• **PROBLEM DETAILS**: Among the entries below, count the lines with "github" in them and state the total without comment.

• **Excerpts from a dataset**:
--

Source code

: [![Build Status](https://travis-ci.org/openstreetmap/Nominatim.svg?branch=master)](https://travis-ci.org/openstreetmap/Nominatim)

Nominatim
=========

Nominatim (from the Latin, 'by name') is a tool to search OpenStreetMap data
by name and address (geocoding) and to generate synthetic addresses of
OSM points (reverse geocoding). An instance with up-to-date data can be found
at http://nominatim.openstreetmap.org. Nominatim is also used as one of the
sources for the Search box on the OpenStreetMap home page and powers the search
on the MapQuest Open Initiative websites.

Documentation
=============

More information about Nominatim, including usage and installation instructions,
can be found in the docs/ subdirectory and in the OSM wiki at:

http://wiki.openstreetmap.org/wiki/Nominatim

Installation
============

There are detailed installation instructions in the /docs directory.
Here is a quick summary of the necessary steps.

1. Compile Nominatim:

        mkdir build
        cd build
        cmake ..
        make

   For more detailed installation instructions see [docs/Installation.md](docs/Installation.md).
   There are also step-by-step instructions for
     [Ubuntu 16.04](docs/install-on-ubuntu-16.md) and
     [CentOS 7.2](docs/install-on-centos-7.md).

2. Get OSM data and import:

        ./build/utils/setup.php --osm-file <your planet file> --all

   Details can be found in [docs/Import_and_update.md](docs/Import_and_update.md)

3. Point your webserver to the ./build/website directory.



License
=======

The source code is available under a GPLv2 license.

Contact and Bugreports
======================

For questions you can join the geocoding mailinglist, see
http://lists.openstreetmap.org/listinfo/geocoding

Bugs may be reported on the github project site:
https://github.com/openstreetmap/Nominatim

--

• **WRITTEN SOLUTION**: 2